Tarih: 16.08.2025 14:00

Yapay zekânın büyük dönüşümü

Facebook Twitter Linked-in

Teknoloji dünyasında son yılların en çok konuşulan konularından biri yapay zekâ. Yapay zekâ yolculuğu, bugün ekonomiden eğitime, siyasetten sanata tüm alanlarda köklü değişim yaşatıyor. Bir zamanlar bilimkurgu filmlerinde gördüğümüz sahneler, artık hayatımızın günlük akışına yerleşti.
ChatGPT gibi dil modelleri, otonom araçlar, kuantum teknolojileri, insan-makine etkileşimini bambaşka bir boyuta taşıyor. Uluslararası Sanayici İş Kadınları Derneği Danışma Kurulu Üyesi, teknoloji ve iletişim uzmanı Ecehan Ersöz,
"İnsanlık tarihinin yeni çağında, insanın makinelerden çok kendini yeniden keşfetmesi gerekiyor. Veri, çağımızın yeni petrolü değil; artık sinir sistemidir. Veri-politika-etki üçgeninde denge kurulabilirse, dijital toplum daha kapsayıcı, daha adil ve daha özgür bir geleceğe doğru ilerleyebilir. Aksi hâlde, yapay zekâ yalnızca bir teknolojik devrim değil; sosyolojik bir kırılma oluşturabilir" dedi. Ersöz, yapay zekânın tarihindeki kritik kırılma noktalarına dikkat çekerek, "1956'da John McCarthy öncülüğünde Dartmouth College'da düzenlenen konferansı yapay zekânın doğum anı olarak tanımlıyor. 1980'lerde uzman sistemler, 1997'de Garry Kasparov'un IBM'in Deep Blue'suna yenilişi, 2012'de derin öğrenme devrimi ve 2023'te ChatGPT'nin hayatımıza girişi bu yolculuğun başlıca kilometre taşları. Ancak süreç, yalnızca başarı hikâyelerinden ibaret değil. 1974-1980 arasında yaşanan 'yapay zekâ kışı' gibi dönemler, beklentilerin karşılanmaması nedeniyle araştırma fonlarının kesilmesine yol açtı. Dijital devrim, insanın yalnızca çevresini değil, zihnini de yeniden tanımladı. Beynin sinaptik bağlantılarında dolaşan bir fikir, saniyeler içinde yapay zekâ motorlarının veri ağına karışıyor ve milyarlara ulaşabiliyor.
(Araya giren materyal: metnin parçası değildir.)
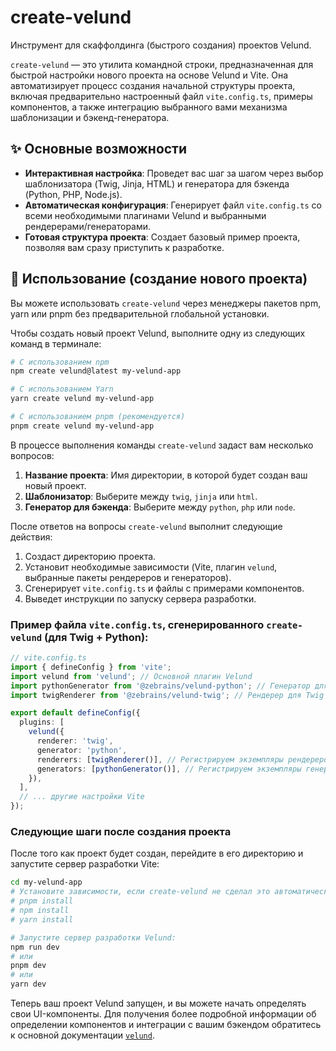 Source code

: # create-velund

Инструмент для скаффолдинга (быстрого создания) проектов Velund.

`create-velund` — это утилита командной строки, предназначенная для быстрой настройки нового проекта на основе Velund и Vite. Она автоматизирует процесс создания начальной структуры проекта, включая предварительно настроенный файл `vite.config.ts`, примеры компонентов, а также интеграцию выбранного вами механизма шаблонизации и бэкенд-генератора.

## ✨ Основные возможности

- **Интерактивная настройка**: Проведет вас шаг за шагом через выбор шаблонизатора (Twig, Jinja, HTML) и генератора для бэкенда (Python, PHP, Node.js).
- **Автоматическая конфигурация**: Генерирует файл `vite.config.ts` со всеми необходимыми плагинами Velund и выбранными рендерерами/генераторами.
- **Готовая структура проекта**: Создает базовый пример проекта, позволяя вам сразу приступить к разработке.

## 🚀 Использование (создание нового проекта)

Вы можете использовать `create-velund` через менеджеры пакетов npm, yarn или pnpm без предварительной глобальной установки.

Чтобы создать новый проект Velund, выполните одну из следующих команд в терминале:

```bash
# С использованием npm
npm create velund@latest my-velund-app

# С использованием Yarn
yarn create velund my-velund-app

# С использованием pnpm (рекомендуется)
pnpm create velund my-velund-app
```

В процессе выполнения команды `create-velund` задаст вам несколько вопросов:

1.  **Название проекта**: Имя директории, в которой будет создан ваш новый проект.
2.  **Шаблонизатор**: Выберите между `twig`, `jinja` или `html`.
3.  **Генератор для бэкенда**: Выберите между `python`, `php` или `node`.

После ответов на вопросы `create-velund` выполнит следующие действия:

1.  Создаст директорию проекта.
2.  Установит необходимые зависимости (Vite, плагин `velund`, выбранные пакеты рендереров и генераторов).
3.  Сгенерирует `vite.config.ts` и файлы с примерами компонентов.
4.  Выведет инструкции по запуску сервера разработки.

### Пример файла `vite.config.ts`, сгенерированного `create-velund` (для Twig + Python):

```typescript
// vite.config.ts
import { defineConfig } from 'vite';
import velund from 'velund'; // Основной плагин Velund
import pythonGenerator from '@zebrains/velund-python'; // Генератор для Python
import twigRenderer from '@zebrains/velund-twig'; // Рендерер для Twig

export default defineConfig({
  plugins: [
    velund({
      renderer: 'twig',
      generator: 'python',
      renderers: [twigRenderer()], // Регистрируем экземпляры рендереров
      generators: [pythonGenerator()], // Регистрируем экземпляры генераторов
    }),
  ],
  // ... другие настройки Vite
});
```

### Следующие шаги после создания проекта

После того как проект будет создан, перейдите в его директорию и запустите сервер разработки Vite:

```bash
cd my-velund-app
# Установите зависимости, если create-velund не сделал это автоматически (редко):
# pnpm install
# npm install
# yarn install

# Запустите сервер разработки Velund:
npm run dev
# или
pnpm dev
# или
yarn dev
```

Теперь ваш проект Velund запущен, и вы можете начать определять свои UI-компоненты. Для получения более подробной информации об определении компонентов и интеграции с вашим бэкендом обратитесь к основной документации [`velund`](../velund/README.md).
Bu, kolektif hafızamızın yeniden yazıldığı bir dönem. İnsan ve yapay zekâ çıktılarının sinerjisi tıpkı nükleer füzyon gibi yepyeni sonuçlar doğurdu" dedi.
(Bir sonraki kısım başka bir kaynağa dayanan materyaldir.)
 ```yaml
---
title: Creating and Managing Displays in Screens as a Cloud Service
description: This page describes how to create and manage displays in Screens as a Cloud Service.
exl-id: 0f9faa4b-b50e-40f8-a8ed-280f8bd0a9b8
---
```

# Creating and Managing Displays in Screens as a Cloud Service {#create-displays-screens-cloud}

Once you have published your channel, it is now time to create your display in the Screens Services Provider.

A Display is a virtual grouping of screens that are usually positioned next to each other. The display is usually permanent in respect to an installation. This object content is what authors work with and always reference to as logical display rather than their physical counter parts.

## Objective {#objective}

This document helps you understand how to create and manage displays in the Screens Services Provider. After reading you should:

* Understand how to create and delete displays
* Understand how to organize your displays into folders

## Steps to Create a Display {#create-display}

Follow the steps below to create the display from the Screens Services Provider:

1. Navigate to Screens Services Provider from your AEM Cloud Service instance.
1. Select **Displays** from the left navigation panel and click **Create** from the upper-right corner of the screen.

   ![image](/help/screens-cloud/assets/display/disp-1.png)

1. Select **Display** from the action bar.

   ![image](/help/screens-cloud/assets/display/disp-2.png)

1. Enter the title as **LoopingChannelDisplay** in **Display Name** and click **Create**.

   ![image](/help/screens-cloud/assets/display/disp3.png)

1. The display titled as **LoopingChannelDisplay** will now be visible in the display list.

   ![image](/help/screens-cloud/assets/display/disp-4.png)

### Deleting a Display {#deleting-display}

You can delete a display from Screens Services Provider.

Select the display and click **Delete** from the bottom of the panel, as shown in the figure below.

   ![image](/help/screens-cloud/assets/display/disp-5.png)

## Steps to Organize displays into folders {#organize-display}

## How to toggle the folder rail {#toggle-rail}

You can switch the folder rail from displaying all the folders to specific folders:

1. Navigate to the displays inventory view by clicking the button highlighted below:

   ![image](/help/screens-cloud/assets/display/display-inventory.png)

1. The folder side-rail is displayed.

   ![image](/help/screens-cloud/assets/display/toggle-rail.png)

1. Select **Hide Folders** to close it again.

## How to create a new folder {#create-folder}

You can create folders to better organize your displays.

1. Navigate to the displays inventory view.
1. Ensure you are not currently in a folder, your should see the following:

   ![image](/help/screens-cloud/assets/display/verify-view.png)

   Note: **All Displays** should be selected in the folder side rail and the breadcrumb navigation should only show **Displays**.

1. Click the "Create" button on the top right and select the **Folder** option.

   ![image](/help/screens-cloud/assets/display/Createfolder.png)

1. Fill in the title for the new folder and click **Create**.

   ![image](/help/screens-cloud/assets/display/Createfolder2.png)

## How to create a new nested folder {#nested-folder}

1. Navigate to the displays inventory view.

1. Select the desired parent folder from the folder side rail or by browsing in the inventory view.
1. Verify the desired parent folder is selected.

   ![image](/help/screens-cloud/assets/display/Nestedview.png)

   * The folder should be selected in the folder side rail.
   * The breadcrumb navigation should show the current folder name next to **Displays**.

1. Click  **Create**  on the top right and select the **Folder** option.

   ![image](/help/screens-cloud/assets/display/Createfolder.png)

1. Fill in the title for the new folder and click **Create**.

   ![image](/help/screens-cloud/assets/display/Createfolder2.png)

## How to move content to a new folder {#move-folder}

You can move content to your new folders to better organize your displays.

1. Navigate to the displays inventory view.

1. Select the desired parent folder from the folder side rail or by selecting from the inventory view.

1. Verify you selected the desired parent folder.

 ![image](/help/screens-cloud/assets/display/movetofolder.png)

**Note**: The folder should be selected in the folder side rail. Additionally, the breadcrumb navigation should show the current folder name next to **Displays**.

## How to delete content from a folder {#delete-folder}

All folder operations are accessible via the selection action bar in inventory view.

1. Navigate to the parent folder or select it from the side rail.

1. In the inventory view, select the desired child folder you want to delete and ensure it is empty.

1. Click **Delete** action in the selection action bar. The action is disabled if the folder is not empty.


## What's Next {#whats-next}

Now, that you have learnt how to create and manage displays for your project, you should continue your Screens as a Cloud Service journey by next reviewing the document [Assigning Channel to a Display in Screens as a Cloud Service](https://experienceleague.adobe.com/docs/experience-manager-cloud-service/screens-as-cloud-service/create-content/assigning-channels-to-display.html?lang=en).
Yapay zekâ otomasyonunun muhasebecilerden çağrı merkezi çalışanlarına kadar birçok mesleği dönüştürdüğünü belirten Ersöz, bu sürecin aynı zamanda yeni iş kolları doğurduğunu ifade etti. Ersöz, "Veri artık çağımızın petrolü değil, sinir sistemidir. Veri politikalarında adalet ve şeffaflık sağlanamazsa, yapay zekâ sosyolojik kırılmalara yol açabilir" uyarısında bulundu.
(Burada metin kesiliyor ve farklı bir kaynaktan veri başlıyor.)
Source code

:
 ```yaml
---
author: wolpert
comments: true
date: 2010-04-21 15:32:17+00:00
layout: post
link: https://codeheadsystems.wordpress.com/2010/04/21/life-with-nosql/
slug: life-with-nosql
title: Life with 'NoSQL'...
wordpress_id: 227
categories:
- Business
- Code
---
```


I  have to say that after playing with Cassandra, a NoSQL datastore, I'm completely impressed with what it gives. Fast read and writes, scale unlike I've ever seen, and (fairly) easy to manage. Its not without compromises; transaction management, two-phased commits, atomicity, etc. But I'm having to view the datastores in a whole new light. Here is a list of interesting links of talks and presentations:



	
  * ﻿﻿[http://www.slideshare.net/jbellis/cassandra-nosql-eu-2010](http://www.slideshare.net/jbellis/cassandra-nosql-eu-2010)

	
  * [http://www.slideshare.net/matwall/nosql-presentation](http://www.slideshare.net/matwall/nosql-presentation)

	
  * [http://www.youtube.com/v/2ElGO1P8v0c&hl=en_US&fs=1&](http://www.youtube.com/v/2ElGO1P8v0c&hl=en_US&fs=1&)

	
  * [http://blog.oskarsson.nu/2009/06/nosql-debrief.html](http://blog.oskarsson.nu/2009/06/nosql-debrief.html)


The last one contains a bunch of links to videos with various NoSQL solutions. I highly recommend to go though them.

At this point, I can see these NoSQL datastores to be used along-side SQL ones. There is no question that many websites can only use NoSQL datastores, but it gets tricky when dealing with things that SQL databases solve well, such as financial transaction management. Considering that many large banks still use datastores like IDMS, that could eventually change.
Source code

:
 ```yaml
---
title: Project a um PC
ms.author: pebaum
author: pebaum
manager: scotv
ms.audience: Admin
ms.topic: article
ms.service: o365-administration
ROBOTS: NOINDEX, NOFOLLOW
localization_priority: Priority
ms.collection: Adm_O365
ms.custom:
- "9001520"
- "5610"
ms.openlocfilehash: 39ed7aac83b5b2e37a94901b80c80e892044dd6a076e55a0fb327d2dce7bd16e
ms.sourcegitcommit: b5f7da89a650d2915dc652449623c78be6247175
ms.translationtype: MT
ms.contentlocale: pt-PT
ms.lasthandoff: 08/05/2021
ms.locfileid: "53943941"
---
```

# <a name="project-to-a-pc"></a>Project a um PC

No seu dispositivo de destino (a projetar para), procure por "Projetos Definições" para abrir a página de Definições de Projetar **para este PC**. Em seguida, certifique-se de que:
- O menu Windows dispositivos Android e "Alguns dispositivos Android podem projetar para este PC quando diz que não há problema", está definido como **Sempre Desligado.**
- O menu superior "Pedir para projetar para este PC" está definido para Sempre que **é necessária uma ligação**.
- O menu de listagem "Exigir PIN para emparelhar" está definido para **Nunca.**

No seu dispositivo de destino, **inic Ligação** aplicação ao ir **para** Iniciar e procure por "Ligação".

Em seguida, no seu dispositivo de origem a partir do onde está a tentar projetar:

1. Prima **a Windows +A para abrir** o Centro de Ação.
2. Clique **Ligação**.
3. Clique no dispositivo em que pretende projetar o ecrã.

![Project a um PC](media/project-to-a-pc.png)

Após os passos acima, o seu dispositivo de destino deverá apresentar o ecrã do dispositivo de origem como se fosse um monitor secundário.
Yapay genel zekâ ve süper zeka ufku
"Yapay genel zekâ artık bilimkurgu değil, stratejik bir gerçekliktir" diyen Ersöz, Süper zeka kavramı, insan zekâsını aşma potansiyeline sahip singularity (tekillik) gibi kavramların dahi sinyallerini veriyor. Buna hazırlıklı olmak için küresel ölçekte stratejiler gerekiyor Aksi hâlde, iş gücü krizleri, kimlik bunalımları ve siber distopyalar, insanlığın yeni sınavı olabilir. Yapay zekâ çağında belki de en kritik sorumuz şu olmalı: Biz hâlâ gerçek anlamda düşünebiliyor muyuz? İnsanlık tarihinin yeni çağında, makinelerden çok insanın yeniden kendini keşfetmesi gerekiyor. "Jules Verne'in hayal gücü bugün hâlâ bize lazım. Ama bu kez hayal kuran sadece insanlar değil, makinelerde işin içinde" dedi.